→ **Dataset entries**
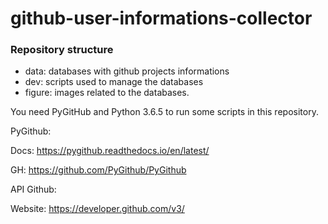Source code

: # github-user-informations-collector

### Repository structure
- data: databases with github projects informations
- dev: scripts used to manage the databases
- figure: images related to the databases.

You need PyGitHub and Python 3.6.5 to run some scripts in this repository.


PyGithub:

Docs: https://pygithub.readthedocs.io/en/latest/

GH: https://github.com/PyGithub/PyGithub


API Github:

Website: https://developer.github.com/v3/
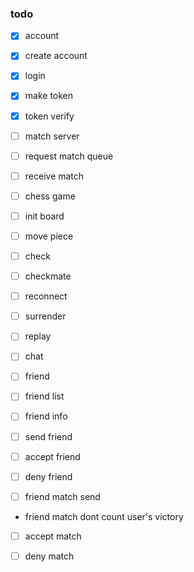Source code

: ### todo
- [x] account
 - [x] create account
 - [x] login
  - [x] make token
 - [x] token verify

- [ ] match server
 - [ ] request match queue
 - [ ] receive match

- [ ] chess game
 - [ ] init board
 - [ ] move piece
  - [ ] check
  - [ ] checkmate
 - [ ] reconnect
 - [ ] surrender
 - [ ] replay
 - [ ] chat

- [ ] friend
 - [ ] friend list
  - [ ] friend info
 - [ ] send friend
  - [ ] accept friend
  - [ ] deny friend
 - [ ] friend match send
  - friend match dont count user's victory
  - [ ] accept match
  - [ ] deny match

→ **WORK ITEM**
With the images left out, set down every entry exactly.

→ **SOLUTION TO THE PROBLEM**
Source code

: # github-user-informations-collector

### Repository structure
- data: databases with github projects informations
- dev: scripts used to manage the databases
- figure: images related to the databases.

You need PyGitHub and Python 3.6.5 to run some scripts in this repository.


PyGithub:

Docs: https://pygithub.readthedocs.io/en/latest/

GH: https://github.com/PyGithub/PyGithub


API Github:

Website: https://developer.github.com/v3/
Source code

: ### todo
- [x] account
 - [x] create account
 - [x] login
  - [x] make token
 - [x] token verify

- [ ] match server
 - [ ] request match queue
 - [ ] receive match

- [ ] chess game
 - [ ] init board
 - [ ] move piece
  - [ ] check
  - [ ] checkmate
 - [ ] reconnect
 - [ ] surrender
 - [ ] replay
 - [ ] chat

- [ ] friend
 - [ ] friend list
  - [ ] friend info
 - [ ] send friend
  - [ ] accept friend
  - [ ] deny friend
 - [ ] friend match send
  - friend match dont count user's victory
  - [ ] accept match
  - [ ] deny match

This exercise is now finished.